_Given records_
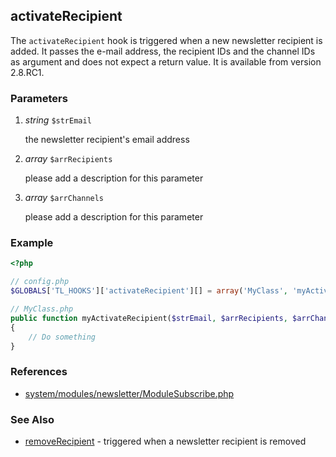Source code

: activateRecipient
-----------------

The `activateRecipient` hook is triggered when a new newsletter recipient is added. It passes the e-mail address, the recipient IDs and the channel IDs as argument and does not expect a return value. It is available from version 2.8.RC1.


### Parameters ###

1. *string* `$strEmail`

	the newsletter recipient's email address

2. *array* `$arrRecipients`

	<span class="undocumented">please add a description for this parameter</span>

3. *array* `$arrChannels`

	<span class="undocumented">please add a description for this parameter</span>


### Example ###

```php
<?php

// config.php
$GLOBALS['TL_HOOKS']['activateRecipient'][] = array('MyClass', 'myActivateRecipient');

// MyClass.php
public function myActivateRecipient($strEmail, $arrRecipients, $arrChannels)
{
    // Do something
}
```


### References ###

- [system/modules/newsletter/ModuleSubscribe.php](https://github.com/contao/core/blob/2.11.7/system/modules/newsletter/ModuleSubscribe.php#L177)


### See Also ###

- [removeRecipient](removeRecipient.md) - triggered when a newsletter recipient is removed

_What needs to be done_
When a line in the material above includes the word "newsletter", copy that line.

_Worked solution_
The `activateRecipient` hook is triggered when a new newsletter recipient is added. It passes the e-mail address, the recipient IDs and the channel IDs as argument and does not expect a return value. It is available from version 2.8.RC1.
	the newsletter recipient's email address
- [system/modules/newsletter/ModuleSubscribe.php](https://github.com/contao/core/blob/2.11.7/system/modules/newsletter/ModuleSubscribe.php#L177)
- [removeRecipient](removeRecipient.md) - triggered when a newsletter recipient is removed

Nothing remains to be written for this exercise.